Yoann.guilhem@ens-paris-saclay.fr
Schedule and practical organisation :
Course 1A: Typology of multiphysics couplings (local, global, strong, weak), unified formulation of balance equations and constitutive laws (mass conservation, momentum, energy); Chemical diffusion, heat, phase change
Course 1B: Elliptical, parabolic and hyperbolic problems (algorithms, convergence and stability).
Course 2A: Solving multiphysic problems using finite differences, explicit, implicit scheme, theta-scheme
Course 2B: Thermo-mechanics of plasticity: static, fatigue, measurement, simulation.
Course 3A: Change of scale for the simulation of free deformations: Shape memory alloys, magneto-mechanics, electro-mechanics.
3B project session: Presentation / choice of projects
Project session 4: Validation of numerical project objectives, validation of formulations
Sessions 5-10: Numerical projects.
Pedagogical objectives
Content:
The final objective is to propose a typology of multi-physical problems encountered in mechanics of materials, to present the methods and algorithms which make it possible to build an associated numerical model, and to implement these concepts through a numerical project (strong coupling with spatial-temporal evolution of the modelled physical fields).
Skills:
1 / Acquire the knowledge allowing to choose, identify and possibly develop, the most suitable model to describe one or more multiphysic couplings;
2 / Acquire the knowledge allowing to choose, identify and possibly develop, the numerical method most suited to the resolution of the targeted problem;
Complementary skills :
- matlab language, python
- writing of a scientific article
- oral presentation of work.
Prerequisite:
Continuum mechanics, elasticity, thermics, programming elements.
Bibliography:
Mécanique des matériaux solides, J. Lemaitre et J.L. Chaboche,A. Benallal, R. Desmorat, Dunod, 3e Ed. 2009.

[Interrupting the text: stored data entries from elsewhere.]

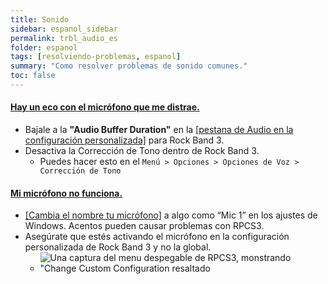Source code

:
 ```yaml
---
title: Sonido
sidebar: espanol_sidebar
permalink: trbl_audio_es
folder: espanol
tags: [resolviendo-problemas, espanol]
summary: "Como resolver problemas de sonido comunes."
toc: false
---
```


<div class="panel-group" id="accordion">
                    <div class="panel panel-default">
                        <div class="panel-heading">
                            <h4 class="panel-title">
                                <a class="noCrossRef accordion-toggle" data-toggle="collapse" data-parent="#accordion" href="#mic-eco">Hay un eco con el micrófono que me distrae.</a>
                            </h4>
                        </div>
                        <div id="mic-eco" class="panel-collapse collapse noCrossRef">
                            <div class="panel-body">
<ul>
<li>Bajale a la <strong>"Audio Buffer Duration"</strong> en la <a href="https://carlmylo.github.io/rb3-pc/custom_config_aud_es" target="_blank">[pestana de Audio en la configuración personalizada]</a> para Rock Band 3.</li>
<li>Desactiva la Corrección de Tono dentro de Rock Band 3.
<ul>
<li>Puedes hacer esto en el <code>Menú &gt; Opciones &gt; Opciones de Voz &gt; Corrección de Tono</code></li>
</ul>
</li>
</ul>
                            </div>
                        </div>
                    </div>
                    <!-- /.panel -->
                                        <div class="panel panel-default">
                        <div class="panel-heading">
                            <h4 class="panel-title">
                                <a class="noCrossRef accordion-toggle" data-toggle="collapse" data-parent="#accordion" href="#mic-no-funciona">Mi micrófono no funciona.</a>
                            </h4>
                        </div>
                        <div id="mic-no-funciona" class="panel-collapse collapse noCrossRef">
                            <div class="panel-body">
<ul>
<li><a href="https://blog-conocimientoadictivo.blogspot.com/2023/07/renombrar-los-dispositivos-de-audio-en.html" target="_blank">[Cambia el nombre tu micrófono]</a> a algo como “Mic 1” en los ajustes de Windows. Acentos pueden causar problemas con RPCS3.</li>
<li>Asegúrate que estés activando el micrófono en la configuración personalizada de Rock Band 3 y no la global.
<ul>
<li><img src="https://carlmylo.github.io/rb3-pc/images/trbl/audio/custnotglobal_es.png" alt="Una captura del menu despegable de RPCS3, monstrando &quot;Change Custom Configuration resaltado" title="RPCS3"></li>
</ul>
</li>
</ul>
                            </div>
                        </div>
                    </div>
                    <!-- /.panel -->
</div>
<!-- /.panel-group -->
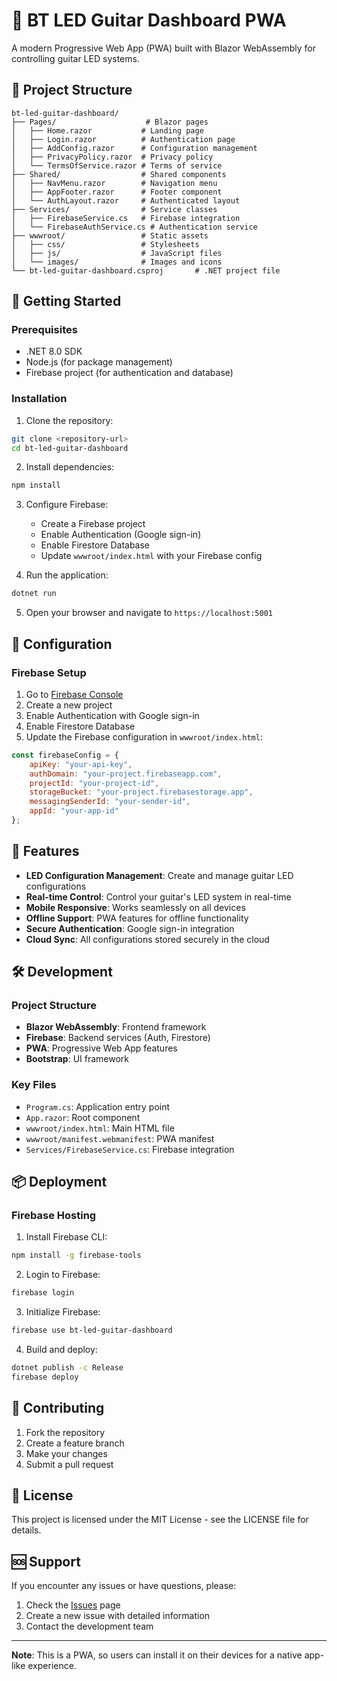 # 🎸 BT LED Guitar Dashboard PWA

A modern Progressive Web App (PWA) built with Blazor WebAssembly for controlling guitar LED systems.

## 📁 Project Structure

```
bt-led-guitar-dashboard/
├── Pages/                    # Blazor pages
│   ├── Home.razor           # Landing page
│   ├── Login.razor          # Authentication page
│   ├── AddConfig.razor      # Configuration management
│   ├── PrivacyPolicy.razor  # Privacy policy
│   └── TermsOfService.razor # Terms of service
├── Shared/                  # Shared components
│   ├── NavMenu.razor        # Navigation menu
│   ├── AppFooter.razor      # Footer component
│   └── AuthLayout.razor     # Authenticated layout
├── Services/                # Service classes
│   ├── FirebaseService.cs   # Firebase integration
│   └── FirebaseAuthService.cs # Authentication service
├── wwwroot/                 # Static assets
│   ├── css/                 # Stylesheets
│   ├── js/                  # JavaScript files
│   └── images/              # Images and icons
└── bt-led-guitar-dashboard.csproj       # .NET project file
```

## 🚀 Getting Started

### Prerequisites

- .NET 8.0 SDK
- Node.js (for package management)
- Firebase project (for authentication and database)

### Installation

1. Clone the repository:
```bash
git clone <repository-url>
cd bt-led-guitar-dashboard
```

2. Install dependencies:
```bash
npm install
```

3. Configure Firebase:
   - Create a Firebase project
   - Enable Authentication (Google sign-in)
   - Enable Firestore Database
   - Update `wwwroot/index.html` with your Firebase config

4. Run the application:
```bash
dotnet run
```

5. Open your browser and navigate to `https://localhost:5001`

## 🔧 Configuration

### Firebase Setup

1. Go to [Firebase Console](https://console.firebase.google.com/)
2. Create a new project
3. Enable Authentication with Google sign-in
4. Enable Firestore Database
5. Update the Firebase configuration in `wwwroot/index.html`:

```javascript
const firebaseConfig = {
    apiKey: "your-api-key",
    authDomain: "your-project.firebaseapp.com",
    projectId: "your-project-id",
    storageBucket: "your-project.firebasestorage.app",
    messagingSenderId: "your-sender-id",
    appId: "your-app-id"
};
```

## 🎨 Features

- **LED Configuration Management**: Create and manage guitar LED configurations
- **Real-time Control**: Control your guitar's LED system in real-time
- **Mobile Responsive**: Works seamlessly on all devices
- **Offline Support**: PWA features for offline functionality
- **Secure Authentication**: Google sign-in integration
- **Cloud Sync**: All configurations stored securely in the cloud

## 🛠️ Development

### Project Structure

- **Blazor WebAssembly**: Frontend framework
- **Firebase**: Backend services (Auth, Firestore)
- **PWA**: Progressive Web App features
- **Bootstrap**: UI framework

### Key Files

- `Program.cs`: Application entry point
- `App.razor`: Root component
- `wwwroot/index.html`: Main HTML file
- `wwwroot/manifest.webmanifest`: PWA manifest
- `Services/FirebaseService.cs`: Firebase integration

## 📦 Deployment

### Firebase Hosting

1. Install Firebase CLI:
```bash
npm install -g firebase-tools
```

2. Login to Firebase:
```bash
firebase login
```

3. Initialize Firebase:
```bash
firebase use bt-led-guitar-dashboard
```

4. Build and deploy:
```bash
dotnet publish -c Release
firebase deploy
```

## 🤝 Contributing

1. Fork the repository
2. Create a feature branch
3. Make your changes
4. Submit a pull request

## 📄 License

This project is licensed under the MIT License - see the LICENSE file for details.

## 🆘 Support

If you encounter any issues or have questions, please:

1. Check the [Issues](https://github.com/your-repo/issues) page
2. Create a new issue with detailed information
3. Contact the development team

---

**Note**: This is a PWA, so users can install it on their devices for a native app-like experience. 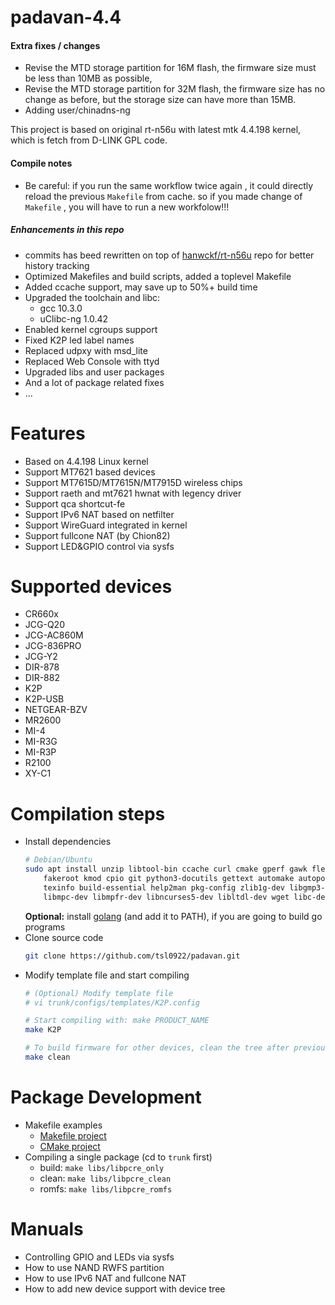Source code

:# padavan-4.4 #

#### Extra fixes / changes
- Revise the MTD storage partition for 16M flash, the firmware size must be less than 10MB as possible,
- Revise the MTD storage partition for 32M flash, the firmware size has no change as before, but the storage size can have more than 15MB.
- Adding user/chinadns-ng 

This project is based on original rt-n56u with latest mtk 4.4.198 kernel, which is fetch from D-LINK GPL code.

#### Compile notes
- Be careful: if you run the same workflow twice again , it could directly reload the previous `Makefile` from cache. 
  so if you made change of `Makefile` , you will have to run a new workfolow!!!

##### Enhancements in this repo

- commits has beed rewritten on top of [hanwckf/rt-n56u](https://github.com/hanwckf/rt-n56u) repo for better history tracking
- Optimized Makefiles and build scripts, added a toplevel Makefile
- Added ccache support, may save up to 50%+ build time
- Upgraded the toolchain and libc:
  - gcc 10.3.0
  - uClibc-ng 1.0.42
 - Enabled kernel cgroups support
 - Fixed K2P led label names
 - Replaced udpxy with msd_lite
 - Replaced Web Console with ttyd
 - Upgraded libs and user packages
 - And a lot of package related fixes
 - ...

# Features

- Based on 4.4.198 Linux kernel
- Support MT7621 based devices
- Support MT7615D/MT7615N/MT7915D wireless chips
- Support raeth and mt7621 hwnat with legency driver
- Support qca shortcut-fe
- Support IPv6 NAT based on netfilter
- Support WireGuard integrated in kernel
- Support fullcone NAT (by Chion82)
- Support LED&GPIO control via sysfs

# Supported devices

- CR660x
- JCG-Q20
- JCG-AC860M
- JCG-836PRO
- JCG-Y2
- DIR-878
- DIR-882
- K2P
- K2P-USB
- NETGEAR-BZV
- MR2600
- MI-4
- MI-R3G
- MI-R3P
- R2100
- XY-C1

# Compilation steps

- Install dependencies
  ```sh
  # Debian/Ubuntu
  sudo apt install unzip libtool-bin ccache curl cmake gperf gawk flex bison nano xxd \
      fakeroot kmod cpio git python3-docutils gettext automake autopoint \
      texinfo build-essential help2man pkg-config zlib1g-dev libgmp3-dev \
      libmpc-dev libmpfr-dev libncurses5-dev libltdl-dev wget libc-dev-bin
  ```
  **Optional:** install [golang](https://go.dev/doc/install) (and add it to PATH), if you are going to build go programs
- Clone source code
  ```sh
  git clone https://github.com/tsl0922/padavan.git
  ```
- Modify template file and start compiling
  ```sh
  # (Optional) Modify template file
  # vi trunk/configs/templates/K2P.config

  # Start compiling with: make PRODUCT_NAME
  make K2P

  # To build firmware for other devices, clean the tree after previous build
  make clean
  ```

# Package Development

- Makefile examples
  - [Makefile project](trunk/libs/libpcre/Makefile) 
  - [CMake project](trunk/user/ttyd/Makefile)
- Compiling a single package (cd to `trunk` first)
  - build: `make libs/libpcre_only`
  - clean: `make libs/libpcre_clean`
  - romfs: `make libs/libpcre_romfs`

# Manuals

- Controlling GPIO and LEDs via sysfs
- How to use NAND RWFS partition
- How to use IPv6 NAT and fullcone NAT
- How to add new device support with device tree
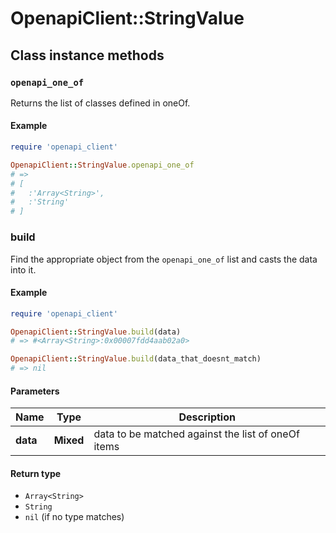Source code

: # OpenapiClient::StringValue

## Class instance methods

### `openapi_one_of`

Returns the list of classes defined in oneOf.

#### Example

```ruby
require 'openapi_client'

OpenapiClient::StringValue.openapi_one_of
# =>
# [
#   :'Array<String>',
#   :'String'
# ]
```

### build

Find the appropriate object from the `openapi_one_of` list and casts the data into it.

#### Example

```ruby
require 'openapi_client'

OpenapiClient::StringValue.build(data)
# => #<Array<String>:0x00007fdd4aab02a0>

OpenapiClient::StringValue.build(data_that_doesnt_match)
# => nil
```

#### Parameters

| Name | Type | Description |
| ---- | ---- | ----------- |
| **data** | **Mixed** | data to be matched against the list of oneOf items |

#### Return type

- `Array<String>`
- `String`
- `nil` (if no type matches)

Mechanics of solid materials, J. Lemaitre et J.L. Chaboche, Cambridge Univ. Press, 1994.
Mécanique non-linéaire des matériaux, J. Besson, G. Cailletaud, J.L. Chaboche, S. Forest, Hermès, 2001.
Modélisation numérique en sciences et génie des matériaux, Traité des matériaux (Tome 10), M. Rappaz, M. Bellet, M. Deville, Presses Polytechniques et Universitaires Romandes, Lausanne.